The Kupferstichkabinett was officially founded in 1831, with a collection of drawings and watercolours acquired by Frederick William I in 1652 at its core. It was first housed in the Altes Museum beside the collections of Old Master paintings and Classical sculpture from ancient Greece and Rome, as exemplars of "High Art". The collection grew throughout the 19th and 20th centuries, with the addition of Medieval, Renaissance and later works, including drawings by Albrecht Dürer and Matthias Grünewald, Sandro Botticelli's illustrations of Dante's Divine Comedy (purchased in 1882), and the estate of Adolph Menzel. Prominent members of former staff include Max Lehrs.
In 1986 the Kupferstichkabinett took over the graphics collection of the National Gallery of Berlin, whose emphasis was on 20th-century prints, including Expressionist works that the Nazis had classified as "degenerate" and confiscated. In 1994 it opened in a new building in the Kulturforum, reuniting the parts of the collection that had been split between East and West Berlin together with the National Gallery's collection.
The emphasis is on European drawings and printed graphics from the Middle Ages to the present, as well as illuminated manuscripts, sketchbooks, topographical drawings and printing plates. The older artists include Dürer, Grünewald, Botticelli and Menzel, as well as Altdorfer, Bosch, Bruegel, Chodowiecki, Friedrich, Mantegna, Rembrandt, Schinkel, and Tiepolo. More recent artists include Kirchner, Munch and Picasso, Pop Artists (Warhol, Hamilton, Johns, Stella) conceptual artists, minimalists, and contemporary artists working in Berlin.

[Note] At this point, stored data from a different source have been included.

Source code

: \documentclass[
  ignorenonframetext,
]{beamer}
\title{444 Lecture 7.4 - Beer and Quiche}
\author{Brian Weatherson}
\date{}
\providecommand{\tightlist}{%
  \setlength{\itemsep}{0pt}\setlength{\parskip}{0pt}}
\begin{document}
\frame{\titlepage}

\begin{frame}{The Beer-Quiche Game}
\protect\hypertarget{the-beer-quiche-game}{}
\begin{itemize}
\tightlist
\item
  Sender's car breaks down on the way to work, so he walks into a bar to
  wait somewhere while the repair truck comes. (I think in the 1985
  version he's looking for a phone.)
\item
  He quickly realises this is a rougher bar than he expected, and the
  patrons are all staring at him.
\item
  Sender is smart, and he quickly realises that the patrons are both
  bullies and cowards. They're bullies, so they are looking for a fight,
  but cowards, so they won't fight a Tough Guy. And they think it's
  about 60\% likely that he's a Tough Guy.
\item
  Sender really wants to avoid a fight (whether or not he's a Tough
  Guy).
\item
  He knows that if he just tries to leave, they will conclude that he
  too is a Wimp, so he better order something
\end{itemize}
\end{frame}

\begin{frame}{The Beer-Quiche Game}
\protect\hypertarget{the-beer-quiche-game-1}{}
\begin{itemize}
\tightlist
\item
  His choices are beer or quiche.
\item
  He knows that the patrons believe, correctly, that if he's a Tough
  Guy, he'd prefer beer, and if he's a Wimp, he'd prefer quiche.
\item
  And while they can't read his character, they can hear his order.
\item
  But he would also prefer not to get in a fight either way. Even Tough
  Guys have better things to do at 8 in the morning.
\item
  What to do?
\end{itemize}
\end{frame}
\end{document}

Some of the works on paper are stored in other Berlin collections that have a relevant theme, such as the Ethnological and Asian Art Museums, the Art Library, and the Scharf-Gerstenberg Collection. The works in the Kupferstichkabinett cannot be permanently displayed, due to the size of the collection and the air- and light-sensitivity of works on paper; however, the museum holds regular temporary exhibitions.
The Kupferstichkabinett carries out research and conservation activities and has its own Conservation Advisory Council. Particular candidates for preservation include the bound handwritten works from the Middle Ages and Renaissance, large 19th-century cartoons (e.g. by Peter von Cornelius), and technically complex contemporary works. Other subjects of research include silverpoint drawings and drawings by Grünewald. There is also a continually updated index of watermarks to assist in the dating of works on paper.